We first saw the Instinct MI25 back in December, and since then, AMD has been very busy launching its new line of Ryzen CPUs – its first real challenger to Intel’s dominance in around five years. AMD is similarly poised with its new Vega consumer and professional GPUs, this time looking to counter Nvidia’s dominance.

But in pure machine-learning workloads, custom silicon is likely to eventually surpass GPUs, as the prime-choice for such workloads. Currently, Google’s Tensorflow and its Tensor Processing Units (TPUs) are a glimpse of the direction that the industry will likely eventually head – where application-specific silicon emerges thanks to its optimization.
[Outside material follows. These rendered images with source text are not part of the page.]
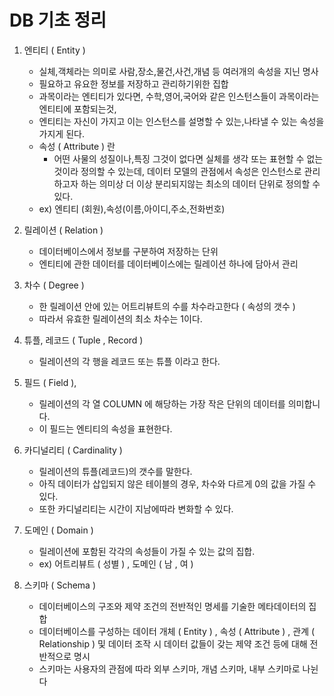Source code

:# DB 기초 정리

1. 엔티티 ( Entity )
   - 실체,객체라는 의미로 사람,장소,물건,사건,개념 등 여러개의 속성을 지닌 명사
   - 필요하고 유요한 정보를 저장하고 관리하기위한 집합
   - 과목이라는 엔티티가 있다면, 수학,영어,국어와 같은 인스턴스들이 과목이라는 엔티티에 포함되는것,
   - 엔티티는 자신이 가지고 이는 인스턴스를 설명할 수 있는,나타낼 수 있는 속성을 가지게 된다.
   - 속성 ( Attribute ) 란
     - 어떤 사물의 성질이나,특징 그것이 없다면 실체를 생각 또는 표현할 수 없는 것이라 정의할 수 있는데, 데이터  모델의 관점에서 속성은 인스턴스로 관리하고자 하는 의미상  더 이상 분리되지않는 최소의 데이터 단위로 정의할 수 있다.
   - ex) 엔티티 (회원),속성(이름,아이디,주소,전화번호)
   
2. 릴레이션 ( Relation )
   - 데이터베이스에서 정보를 구분하여 저장하는 단위
   - 엔티티에 관한 데이터를 데이터베이스에는 릴레이션 하나에 담아서 관리
3. 차수 ( Degree )
   - 한 릴레이션 안에 있는 어트리뷰트의 수를 차수라고한다 ( 속성의 갯수 )
   - 따라서 유효한 릴레이션의 최소 차수는 1이다.
4. 튜플, 레코드 ( Tuple , Record )
   - 릴레이션의 각 행을 레코드 또는 튜플 이라고 한다.
5. 필드 ( Field ),
   - 릴레이션의 각  열 COLUMN 에 해당하는 가장 작은 단위의 데이터를 의미합니다.
   - 이 필드는 엔티티의 속성을 표현한다.
6. 카디널리티 ( Cardinality )
   - 릴레이션의 튜플(레코드)의 갯수를 말한다.
   - 아직 데이터가 삽입되지 않은 테이블의 경우, 차수와 다르게 0의 값을 가질 수 있다.
   - 또한 카디널리티는 시간이 지남에따라 변화할 수 있다.
7. 도메인 ( Domain )
   - 릴레이션에 포함된 각각의 속성들이 가질 수 있는 값의 집합.
   - ex) 어트리뷰트 ( 성별 ) , 도메인 ( 남 , 여 )
8. 스키마 ( Schema )
   - 데이터베이스의 구조와 제약 조건의 전반적인 명세를 기술한 메타데이터의 집합
   - 데이터베이스를 구성하는 데이터 개체 ( Entity ) , 속성 ( Attribute ) , 관계 ( Relationship ) 및 데이터 조작 시 데이터 값들이 갖는 제약 조건 등에 대해 전반적으로 명시
   - 스키마는 사용자의 관점에 따라 외부 스키마, 개념 스키마, 내부 스키마로 나뉜다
The Project 47 rack houses 20 of AMD’s new Epyc 7601 CPUs, but more importantly, 80 of its Radeon Instinct MI25 GPU cards – along with 10TB of RAM, 20 100-gigabit Infiniband switching cards and a dedicated switch from Mellanox, for networking the racks together inside the rack. Samsung is providing the RAM, the NVMe flash storage, and the HBM2 memory in the MI25s. The whole rack uses 33,000 watts.
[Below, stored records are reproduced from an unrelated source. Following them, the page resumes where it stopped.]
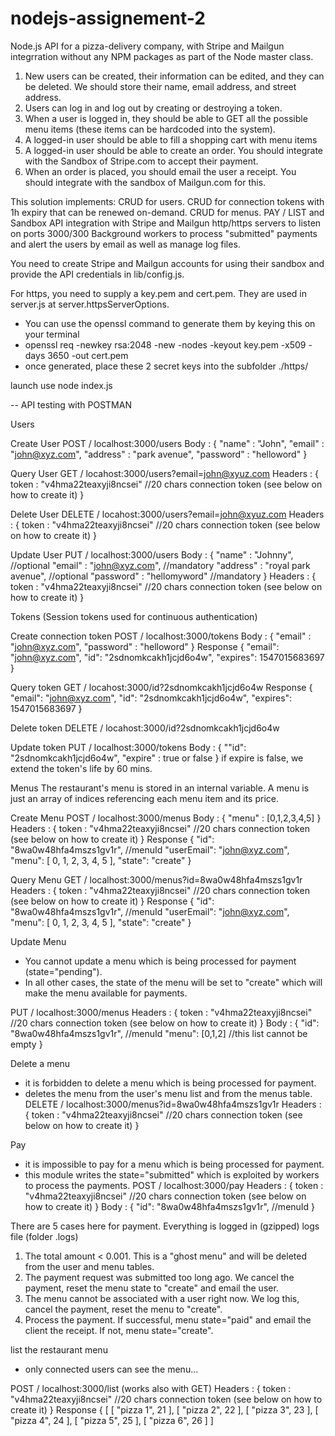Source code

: # nodejs-assignement-2
Node.js API for a pizza-delivery company, with Stripe and Mailgun integrration without any NPM packages as part of the Node master class.

1. New users can be created, their information can be edited, and they can be deleted. We should store their name, email address, and street address.
2. Users can log in and log out by creating or destroying a token.
3. When a user is logged in, they should be able to GET all the possible menu items (these items can be hardcoded into the system). 
4. A logged-in user should be able to fill a shopping cart with menu items
5. A logged-in user should be able to create an order. You should integrate with the Sandbox of Stripe.com to accept their payment. 
6. When an order is placed, you should email the user a receipt. You should integrate with the sandbox of Mailgun.com for this. 

This solution implements:
CRUD for users.
CRUD for connection tokens with 1h expiry that can be renewed on-demand.
CRUD for menus.
PAY / LIST and Sandbox API integration with Stripe and Mailgun
http/https servers to listen on ports 3000/300
Background workers to process "submitted" payments and alert the users by email as well as manage log files.

You need to create Stripe and Mailgun accounts for using their sandbox and provide the API credentials in lib/config.js.

For https, you need to supply a key.pem and cert.pem. They are used in server.js at server.httpsServerOptions.
* You can use the openssl command to generate them by keying this on your terminal
* openssl req -newkey rsa:2048 -new -nodes -keyout key.pem -x509 -days 3650 -out cert.pem
* once generated, place these 2 secret keys into the subfolder ./https/

launch use node index.js

--
API testing with POSTMAN

Users

Create User
POST / localhost:3000/users
Body : {
	"name"	: "John",
	"email"  : "john@xyz.com",
	"address" : "park avenue",
	"password"  : "helloword"
}

Query User
GET / locahost:3000/users?email=john@xyuz.com
Headers : {
  token : "v4hma22teaxyji8ncsei" //20 chars connection token (see below on how to create it)
}

Delete User
DELETE / locahost:3000/users?email=john@xyuz.com
Headers : {
  token : "v4hma22teaxyji8ncsei" //20 chars connection token (see below on how to create it)
}

Update User
PUT / localhost:3000/users
Body : {
	"name"	: "Johnny",              //optional
	"email"  : "john@xyz.com",       //mandatory
	"address" : "royal park avenue", //optional 
	"password"  : "hellomyword"      //mandatory
}
Headers : {
  token : "v4hma22teaxyji8ncsei" //20 chars connection token (see below on how to create it)
}

Tokens (Session tokens used for continuous authentication)

Create connection token
POST / localhost:3000/tokens
Body : {
	"email"  : "john@xyz.com",
	"password"  : "helloword"
}
Response
{
    "email": "john@xyz.com",
    "id": "2sdnomkcakh1jcjd6o4w",
    "expires": 1547015683697
}

Query token
GET / locahost:3000/id?2sdnomkcakh1jcjd6o4w
Response
{
    "email": "john@xyz.com",
    "id": "2sdnomkcakh1jcjd6o4w",
    "expires": 1547015683697
}


Delete token
DELETE / locahost:3000/id?2sdnomkcakh1jcjd6o4w

Update token
PUT / localhost:3000/tokens
Body : {
	""id": "2sdnomkcakh1jcjd6o4w",
	"expire" : true or false
}
if expire is false, we extend the token's life by 60 mins.

Menus
The restaurant's menu is stored in an internal variable. A menu is just an array of indices referencing each menu item and its price.

Create Menu
POST / localhost:3000/menus
Body : {
	"menu"  : [0,1,2,3,4,5] 
}
Headers : {
  token : "v4hma22teaxyji8ncsei" //20 chars connection token (see below on how to create it)
}
Response {
    "id": "8wa0w48hfa4mszs1gv1r", //menuId
    "userEmail": "john@xyz.com",
    "menu": [
        0,
        1,
        2,
        3,
        4,
        5
    ],
    "state": "create"
}

Query Menu
GET / localhost:3000/menus?id=8wa0w48hfa4mszs1gv1r
Headers : {
  token : "v4hma22teaxyji8ncsei" //20 chars connection token (see below on how to create it)
}
Response {
    "id": "8wa0w48hfa4mszs1gv1r", //menuId
    "userEmail": "john@xyz.com",
    "menu": [
        0,
        1,
        2,
        3,
        4,
        5
    ],
    "state": "create"
}

Update Menu
- You cannot update a menu which is being processed for payment (state="pending"). 
- In all other cases, the state of the menu will be set to "create" which will make the menu available for payments.

PUT / localhost:3000/menus
Headers : {
  token : "v4hma22teaxyji8ncsei" //20 chars connection token (see below on how to create it)
}
Body : {
  "id": "8wa0w48hfa4mszs1gv1r", //menuId
   "menu": [0,1,2]              //this list cannot be empty
}

Delete a menu
- it is forbidden to delete a menu which is being processed for payment.
- deletes the menu from the user's menu list and from the menus table.
DELETE / localhost:3000/menus?id=8wa0w48hfa4mszs1gv1r
Headers : {
  token : "v4hma22teaxyji8ncsei" //20 chars connection token (see below on how to create it)
}

Pay
- it is impossible to pay for a menu which is being processed for payment.
- this module writes the state="submitted" which is exploited by workers to process the payments.
POST / localhost:3000/pay
Headers : {
  token : "v4hma22teaxyji8ncsei" //20 chars connection token (see below on how to create it)
}
Body : {
  "id": "8wa0w48hfa4mszs1gv1r", //menuId
}

There are 5 cases here for payment. Everything is logged in (gzipped) logs file (folder .logs)
1. The total amount < 0.001. This is a "ghost menu" and will be deleted from the user and menu tables. 
2. The payment request was submitted too long ago. We cancel the payment, reset the menu state to "create" and email the user.
3. The menu cannot be associated with a user right now. We log this, cancel the payment, reset the menu to "create".
4. Process the payment. If successful, menu state="paid" and email the client the receipt. If not, menu state="create".

list the restaurant menu
- only connected users can see the menu...

POST / localhost:3000/list (works also with GET)
Headers : {
  token : "v4hma22teaxyji8ncsei" //20 chars connection token (see below on how to create it)
}
Response {
[
    [
        "pizza 1",
        21
    ],
    [
        "pizza 2",
        22
    ],
    [
        "pizza 3",
        23
    ],
    [
        "pizza 4",
        24
    ],
    [
        "pizza 5",
        25
    ],
    [
        "pizza 6",
        26
    ]
]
Crucially, this represents a new level of performance per watt and per rack – a claimed 30 gigaflops per watt in single-point precision, or around 25% more power efficient. HPCwire notes that this claim is potentially a little misleading, “given that the P47 system doesn’t offer much in the way of double-precision arithmetic. Machines from HPE, NEC, Fujitsu, and Dell offer between 28-50 gigaflops per watt,” although those are in much larger housings than Project 47.
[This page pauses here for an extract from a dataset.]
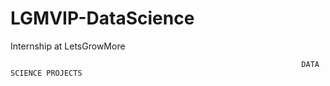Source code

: # LGMVIP-DataScience
Internship at LetsGrowMore

                                                                     DATA SCIENCE PROJECTS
A single petaflop of compute performance isn’t impressive compared to the most capable supercomputers, but that fact that AMD and Inventec have squeezed it out of just one rack is very impressive. No pricing has been confirmed yet, but AMD claims its per-dollar performance is superior to rival implementations. It is scheduled for release in Q4.

The individual rack-mounted servers are based on Inventec’s P47, a 2U-sized server for housing one of the Epyc 7601 CPUs, and 4 of the Radeon Instinct MI25 GPUs. In Intel-based platforms, running four GPUs typically requires at least two CPUs, and more expensive networking to support the required PCI lanes for communicating with the peripheral hardware.

Mentioned onstage in the unveiling as a demonstration of the scale of Moore’s Law, the Roadrunner supercomputer that AMD built with IBM back in 2008 used 6,480 dual-core Opteron 2210 CPUs, 12,960 IBM PowerXCell 8i cell processors, and about 102TB of RAM, housed in custom blade servers built by Infiniband.

It was built for the Los Alamos National Laboratory, for simulating nuclear material decay – something IBM is still involved with, using its TrueNorth neuromorphic chips. Roadrunner was the first hybrid supercomputer, using those Opterons to coordinate the PowerXCell accelerators that were doing the heavy lifting. With Project 47, AMD is providing both pieces of the puzzle.

The first version of Roadrunner was housed in 296 server cabinet, occupying some 6,000 square-feet. It first went live in 2006, in phase one tests, but in its first proper outing in 2008, the machine finally passed the petaflop barrier, scoring 1.026 petaflops – eventually hitting a height of 1.7 petaflops.

It cost some $100m to build, and was relatively inefficient with electricity – using around 2.345 MW (2,345,000 Watts – your average desktop uses around 400W), scoring around half the megaflops-per-watt of comparable rivals. Roadrunner was replaced by Cielo, a machine that cost ‘just’ $54m.

AMD’s new Project 47 system can now apparently achieve that petaflop performance in just one rack – and can hit two petaflops in half-point (16-bit) floating point precision. Each Epyc 7601 houses 32 processing cores, meaning that the entire rack uses 640 cores – 10% of what Roadrunner required. Instead of the IBM cell processors, Project 47 is relying on those Radeon MI25 GPUs.

Consequently, the system uses about 98% less power than Roadrunner, and only a single rack – apparently just 0.07% of the physical space that Roadrunner needed. In terms of scaling it up, AMD believes that it could hit an exaflop of compute power using a thousand Project 47 racks, but this would require 33.3MW of electricity (and a huge amount of cooling).